TEHRAN – Iran’s supreme leader, Ayatollah Ali Khamenei, said Tuesday that his country should embrace diplomacy over militarism, saying it was time for “heroic leniency,” and signaled his embrace of international outreach efforts by new President Hassan Rouhani.
Although Khamenei said the Islamic republic must never abandon its revolutionary ideals and objectives, he said it was time to address Iran’s diplomatic rows with major world powers.
Earlier Tuesday, Iran’s foreign ministry confirmed that Rouhani and President Obama have exchanged letters in recent days.
“I agree with what I called ‘heroic leniency’ years ago, because such an approach is very good and necessary in certain situations as long as we stick to our main principles,” Khamenei said.

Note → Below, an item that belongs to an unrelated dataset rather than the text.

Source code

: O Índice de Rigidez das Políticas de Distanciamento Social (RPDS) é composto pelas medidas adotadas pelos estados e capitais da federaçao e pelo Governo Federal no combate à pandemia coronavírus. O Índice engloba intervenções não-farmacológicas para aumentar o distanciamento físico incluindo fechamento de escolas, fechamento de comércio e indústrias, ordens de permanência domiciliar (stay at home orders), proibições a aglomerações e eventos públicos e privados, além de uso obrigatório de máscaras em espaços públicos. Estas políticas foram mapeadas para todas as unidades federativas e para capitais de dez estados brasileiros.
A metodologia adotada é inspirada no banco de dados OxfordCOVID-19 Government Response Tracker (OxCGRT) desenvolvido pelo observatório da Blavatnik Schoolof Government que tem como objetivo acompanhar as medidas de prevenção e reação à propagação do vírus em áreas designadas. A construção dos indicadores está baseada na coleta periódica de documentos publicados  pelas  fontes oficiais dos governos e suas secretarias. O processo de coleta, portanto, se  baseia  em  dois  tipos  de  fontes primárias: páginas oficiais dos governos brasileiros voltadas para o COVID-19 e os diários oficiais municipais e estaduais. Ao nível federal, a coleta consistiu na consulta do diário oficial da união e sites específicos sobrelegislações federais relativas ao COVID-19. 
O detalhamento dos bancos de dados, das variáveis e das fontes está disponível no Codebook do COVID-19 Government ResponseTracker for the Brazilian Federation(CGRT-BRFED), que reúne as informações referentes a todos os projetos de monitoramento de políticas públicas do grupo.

Khamenei’s words were the clearest indication to date that Rouhani’s government has his support, but to maintain it the new administration must approach potential negotiations with the United States and other major powers cautiously.
In his speech, Khamenei also rejected the claim made by some world powers that Iran is trying to develop nuclear weapons and accused such countries of a three-pronged policy of “making wars, poverty and corruption.”
“We do not believe in nuclear weapons because of our beliefs, not for the sake of the U.S. or other countries, and when we say that no country should possess nuclear weapons, we ourselves are definitely not trying to possess them,” Khamenei said.
Khamenei made the speech at a meeting of members of Iran’s Revolutionary Guard Corps (IRGC) a day after Rouhani addressed the same group.
Khamenei told the military commanders that “it is not necessary for the IRGC to be active in the political field, but defending the revolution requires that they understand political realities.”
The remarks come just ahead of Rouhani and his foreign policy team’s trip to New York to attend the annual U.N. General Assembly.
Rouhani and Obama will address the gathering Sept. 24.
Meanwhile, as Khamenei was preaching moderation in foreign affairs, an easing in domestic policy appeared to be short-lived.
There was joy among Iran’s Facebook and Twitter fans after locks on social networks were lifted for several hours overnight. It was quickly dashed, however, when they were reinstated.
The brief access was a “technical glitch” that was quickly rectified, according to communications official Abdolsamad Khoramabadi, from the board overseeing the Internet in Iran.